Подошел Дмитрий. От него слегка пахло дорогим коньяком. Он сказал извиняющимся голосом:
– Пять минут еще посидим и уйдем. Знаешь, после бивачной жизни так приятна эта чистота, блеск, эти оживленные лица…
Старик Агапов тоже подошел.
– Странно, знаете, слушать… Девочка, с ее чистой душой, совсем сама не понимает, что поет. Вон, послушайте-ка!
И, благодушно улыбаясь, он потирал руки.
Ах где же вы, мой маленький креольчик,
Мой смуглый принц с Антильских островов.
Мой маленький китайский колокольчик,
Изящный, как духи, как песенка без слов?
Такой беспомощный, как дикий одуванчик…
Гребенкин прервал пение намеренно-громким, ни с чем не считающимся голосом:
– Хозяин, эти стекла коротки, – наставить кусок, или есть у вас стекла побольше?
Агапов, мягко улыбаясь, подошел к нему.
– Нет, побольше нету. Уж наставьте, ничего не поделаешь.
Потом, как-то странно нараспев, читал стихи Борис, племянник Мириманова. И стихи все были такие же, говорившие о легком, бездумном веселье, праздной и богатой жизни, утонченно-сладострастном соприкосновении мужчин и женщин.

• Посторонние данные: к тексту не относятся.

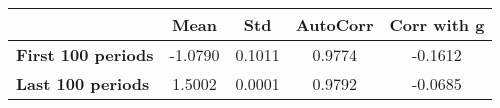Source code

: \begin{tiny}\begin{tabular}{|l|c|c|c|c|}
\hline
&\textbf{Mean}&\textbf{Std}&\textbf{AutoCorr}&\textbf{Corr with g}\\\hline
\textbf{First 100 periods}&-1.0790&0.1011&0.9774&-0.1612\\\hline
\textbf{Last 100 periods}&1.5002&0.0001&0.9792&-0.0685\\\hline
\end{tabular}
\end{tiny}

В группе девушек нервных, в остром обществе дамском,
Я трагедию жизни претворю в грезо-фарс.
Ананасы в шампанском, ананасы в шампанском!..
Голос красиво и гибко пел, и баюкал на мелодических стихах. Катя вдруг отдала себе отчет, почему у этого Бориса глаза так странно-красивы и томны: они были искусно подведены снизу тонкою черною черточкой.
Катя с Дмитрием уходили. Барышни убеждали его отложить отъезд до завтра.
– Нынче именины Гуриенко-Домашевской, вечером все будут у нее. Она будет играть; Белозеров, наверно, придет, будет петь.
– Нельзя. Сегодня вечером должен быть в полку.
Они вышли. Катя жадно дышала морским ветром, с души смывалась колдовская красота баюкающей музыки. Она вздрагивала плечами и повторяла:
– Какая гадость! Какая гадость!
Дмитрий удивленно спросил:
– Что гадость?
– Все! Все! Почему гниль может быть такой красивой и душистой? Как будто парфюмерный магазин, где все дорогие духи разбились и пролились, и кружится голова, и не хочется уходить, и вдруг – солнце, ветер, простор… Ах, как хорошо!
Дмитрий слушал с улыбающимися про себя губами. В голове приятно кружилось от коньяку, сверкали пред глазами зовущие девичьи улыбки, было сладкое ощущение покоя и уюта.
– И за них-то вот бороться! Как она спрашивала: «сумеете вы нас защитить?» А тебе не хочется, когда ты смотришь на них, чтоб все это взлетело к черту, чтоб развалилась эта ароматно-гнилая жизнь?
Дмитрию хотелось закрыть душу от рвавшегося в нее из Кати буйно-злобного вихря, и не чувствовалось способности защищать эту жизнь, к которой, однако, в нем не было ненависти. Он взял в руки Катину руку и устало улыбнулся:
– Катя! Мне так ничего не хочется! Так не хочется! Одного только хочется: чтоб был мне какой-нибудь тихий уголок, чтоб никто не тревожил, и чтоб переводить Прокла.